Mutant mice lacking Crk-II caused by the gene trap insertional mutagenesis : Crk-II is not essential for embryonic development

Crk family adapter proteins including Crk-II, Crk-I, and Crk-L consist mostly of SH2 and SH3 domains. Through the interactions between SH2 domain and phosphotyrosine residues and/or between SH3 domain and proline-rich motifs, they are involved in a variety of signaling cascades. Despite their essential roles in the signal transductions, knock-out mice of these molecules have not been reported yet. We performed the gene trap insertional mutagenesis with a trap vector, pU-Hachi, and generated a mutant mice line, Ayu 8104, in which the trap vector was inserted into the c-crk gene.
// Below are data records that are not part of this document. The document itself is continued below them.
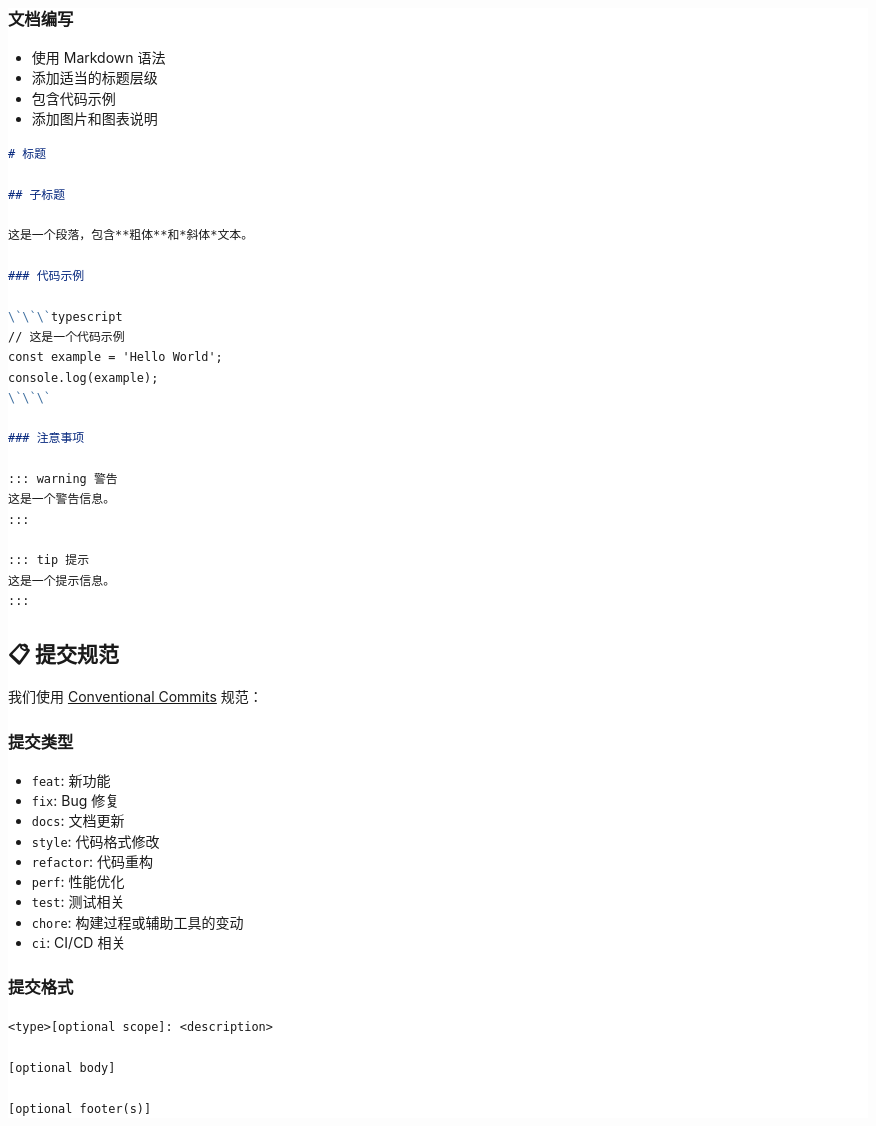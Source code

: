 ### 文档编写

- 使用 Markdown 语法
- 添加适当的标题层级
- 包含代码示例
- 添加图片和图表说明

```markdown
# 标题

## 子标题

这是一个段落，包含**粗体**和*斜体*文本。

### 代码示例

\`\`\`typescript
// 这是一个代码示例
const example = 'Hello World';
console.log(example);
\`\`\`

### 注意事项

::: warning 警告
这是一个警告信息。
:::

::: tip 提示
这是一个提示信息。
:::
```

## 📋 提交规范

我们使用 [Conventional Commits](https://www.conventionalcommits.org/) 规范：

### 提交类型

- `feat`: 新功能
- `fix`: Bug 修复
- `docs`: 文档更新
- `style`: 代码格式修改
- `refactor`: 代码重构
- `perf`: 性能优化
- `test`: 测试相关
- `chore`: 构建过程或辅助工具的变动
- `ci`: CI/CD 相关

### 提交格式

```
<type>[optional scope]: <description>

[optional body]

[optional footer(s)]
```
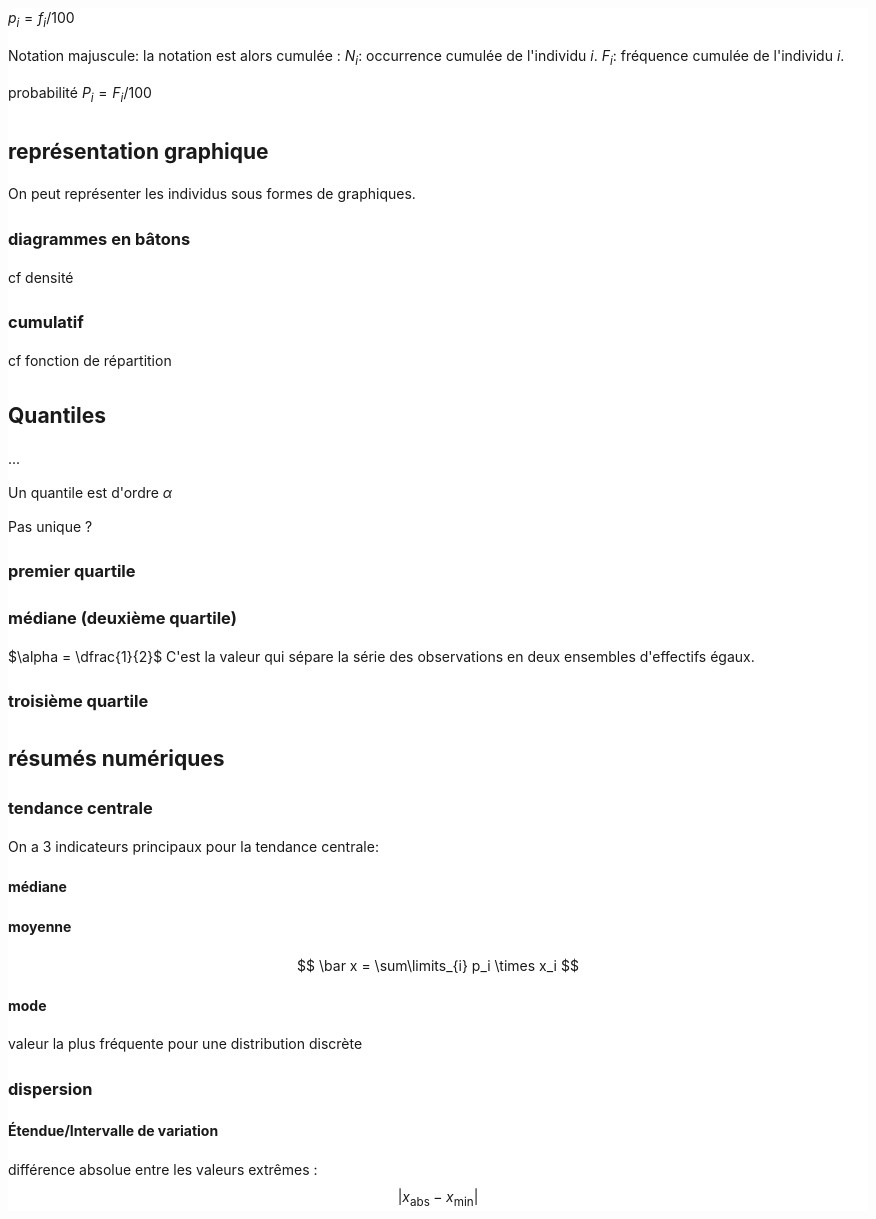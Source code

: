 $p_i=f_i/100$

Notation majuscule: la notation est alors cumulée :
$N_i$: occurrence cumulée de l'individu $i$.
$F_i$: fréquence cumulée de l'individu $i$.

probabilité
$P_i=F_i/100$

## représentation graphique
On peut représenter les individus sous formes de graphiques.
### diagrammes en bâtons
cf densité

### cumulatif
cf fonction de répartition

## Quantiles
...

Un quantile est d'ordre $\alpha$

Pas unique ?
### premier quartile

### médiane (deuxième quartile)
$\alpha = \dfrac{1}{2}$ 
C'est la valeur qui sépare la série des observations en deux ensembles d'effectifs égaux.

### troisième quartile


## résumés numériques

### tendance centrale
On a 3 indicateurs principaux pour la tendance centrale:

#### médiane

#### moyenne

$$
\bar x = \sum\limits_{i} p_i \times x_i
$$
#### mode
valeur la plus fréquente pour une distribution discrète

### dispersion
#### Étendue/Intervalle de  variation
différence absolue entre les valeurs extrêmes :
$$
|x_{\text{abs}} - x_{\text{min}}|
$$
Homozygous Ayu 8104 mice lacked Crk-II and Crk-I transcripts but expressed the truncated Crk proteins retaining one SH2 and one SH3 domain. Since the structure of the truncated proteins was similar to that of Crk-I, the insertion was considered to cause Crk-II-specific disruption. Homozygous mutant mice, however, did not exhibit any obvious abnormalities, suggesting that Crk-family adapters, Crk-II, Crk-I, and Crk-L would redundantly function in the signaling cascades and Crk-II was not apparently essential for embryonic development.